Think about it like this: When using heavy weight, there is much less margin for error. If even just one small part of the movement is off, it could result in a strained or torn muscle. “Additionally, over time ego lifting could cause a lot of wear and tear on your joints, tendons and ligaments,” Viscounte says.
Any good fitness program should involve some level of periodization — rotating through periods of higher-intensity and lower-intensity training by adjusting your exercise selection, volume (sets and reps) and frequency. If you’re not doing that, then appreciable gains will be hard to come by and your results may slide into reverse as your body struggles to keep up. “Nobody should be maxing out every single time they walk in the gym,” Viscounte says. “If every week is your ‘max out’ week, you’re most likely lifting with your ego.”
Leggo Your Ego
While it is a physical act, remember that ego lifting begins in your head. There is something that makes you think, I need to really work this bodypart, or Check me out, I can do this crazy move with ease, or Watch how hard I can train!
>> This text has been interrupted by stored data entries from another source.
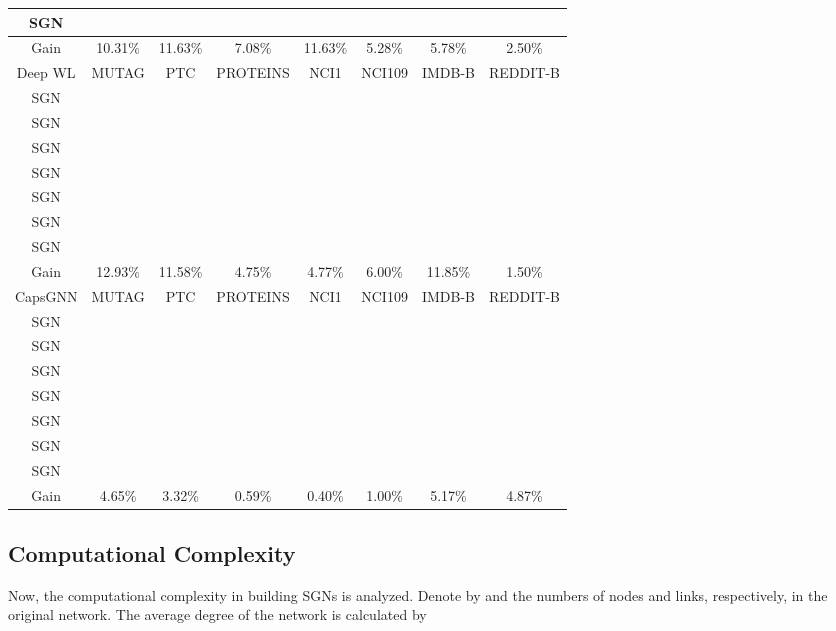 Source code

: \documentclass[10pt,journal,compsoc]{IEEEtran}
\begin{document}
\begin{table*}[!t]
\begin{tabular}{c|cccccccc}
\\
\multicolumn{2}{c|}{SGN}&&  &  &  &  &&
\\
\hline
\multicolumn{2}{c|}{Gain}&10.31\%&  11.63\%&  7.08\%&  11.63\%&  5.28\%&  5.78\%&  2.50\%\\
\hline
\multicolumn{2}{c|}{Deep WL}&MUTAG&PTC&PROTEINS&NCI1&NCI109&IMDB-B&REDDIT-B\\
\hline
\multicolumn{2}{c|}{SGN}&&  &  &  &  &  &
\\
\multicolumn{2}{c|}{SGN}&&  &  &  &  &  &
\\
\multicolumn{2}{c|}{SGN}&&  &  &  &  &  &
\\
\multicolumn{2}{c|}{SGN}&&  &  &  &  &  &
\\
\multicolumn{2}{c|}{SGN}&&  &  &  &  &  &
\\
\multicolumn{2}{c|}{SGN}&&  &  &  &  &  &
\\
\multicolumn{2}{c|}{SGN}&&  &  &  &  &  &
\\
\hline
\multicolumn{2}{c|}{Gain}&12.93\%&  11.58\%&  4.75\%&  4.77\%&  6.00\%&  11.85\%&  1.50\%\\
\hline
\multicolumn{2}{c|}{CapsGNN}&MUTAG&PTC&PROTEINS&NCI1&NCI109&IMDB-B&REDDIT-B\\
\hline
\multicolumn{2}{c|}{SGN}&&  &  &  &  &  &
\\
\multicolumn{2}{c|}{SGN}&&  &  &  &  &  &
\\
\multicolumn{2}{c|}{SGN}&&  &  & &  &  &
\\
\multicolumn{2}{c|}{SGN}&&  &  &  &  &  &
\\
\multicolumn{2}{c|}{SGN}&&  &  & &  &  &
\\
\multicolumn{2}{c|}{SGN}&&  &  &  &  &  &
\\
\multicolumn{2}{c|}{SGN}&& &  &  & &  &
\\
\hline
\multicolumn{2}{c|}{Gain}&4.65\%& 3.32\%&  0.59\%&  0.40\%&  1.00\%&  5.17\%&  4.87\%\\

\hline\hline
\end{tabular}
\label{Table2}
\end{table*}

\subsection{Computational Complexity}
Now, the computational complexity in building SGNs is analyzed. Denote by  and  the numbers of nodes and links, respectively, in the original network. The average degree of the network is calculated by
\end{document}
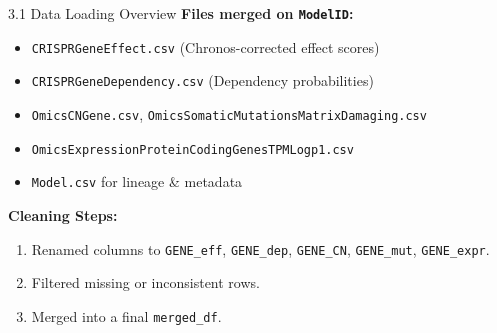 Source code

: \documentclass[10pt]{beamer}
\begin{document}
\begin{frame}{3.1 Data Loading Overview}
  \textbf{Files merged on \texttt{ModelID}:}
  \begin{itemize}
    \item \texttt{CRISPRGeneEffect.csv} (Chronos-corrected effect scores)
    \item \texttt{CRISPRGeneDependency.csv} (Dependency probabilities)
    \item \texttt{OmicsCNGene.csv}, \texttt{OmicsSomaticMutationsMatrixDamaging.csv}
    \item \texttt{OmicsExpressionProteinCodingGenesTPMLogp1.csv}
    \item \texttt{Model.csv} for lineage \& metadata
  \end{itemize}
  \vspace{0.3cm}
  \textbf{Cleaning Steps:}
  \begin{enumerate}
    \item Renamed columns to \texttt{GENE\_eff}, \texttt{GENE\_dep}, \texttt{GENE\_CN}, \texttt{GENE\_mut}, \texttt{GENE\_expr}.
    \item Filtered missing or inconsistent rows.
    \item Merged into a final \texttt{merged\_df}.
  \end{enumerate}
\end{frame}
\end{document}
The question is: Do you know what’s driving those thoughts?
Summer Montabone, CSCS, retired IFBB fitness pro turned personal development and life coach who founded her own studio, Summer’s Fitness, knows a thing or two about showing off — look no further than the amazing strength and agility moves she performed onstage during her six-year competitive career. “I have seen ego in the weight room with both female athletes and recreational exercisers,” she says. “They often compare themselves to others or feel what they are doing isn’t good enough, or maybe get jealous when others do well, or would rather win than do something well.”
And while that may sound like run-of-the-mill competitive behavior, it tends to be born from a deeper place. “In my experience, myself included, individuals who might be trying to prove themselves might be doing so to overcome a feeling of trauma or the need to display confidence due to something ‘missing’ in their life,” Montabone says. “It’s just important to keep the ego under control and identify if it is a deeper-rooted trauma response where the ego is ‘playing up.’”
You May Be Ego Lifting If …
Not sure if you’re guilty of any of the bad training habits that constitute a case of ego lifting? “If you find yourself yelling, grunting, being dramatic in how you move, taking up a lot of time and space while exercising, or trying to get other people’s attention, you may be ego lifting,” Viscounte offers as a simple rule of thumb.
For a deeper dive, Roberts suggests asking yourself the following questions:
- Am I sticking to my training plan?
- Am I letting feelings of peer pressure, jealousy or ultra-competitiveness drive any part of my training?
- Am I obsessing over the numbers or metrics (weight lifted, pace times, etc.)?
If you said “yes” or even “maybe” to any of those questions, slow down and focus on the something that really matters when trying to reach your strength goals: perfect reps. “By only counting perfect reps — the ones with good tempo, good range of motion and done with control — you won’t cheat yourself and the ego will be tamed,” Roberts says. “Not to mention, it’s safer and you’ll get better results.”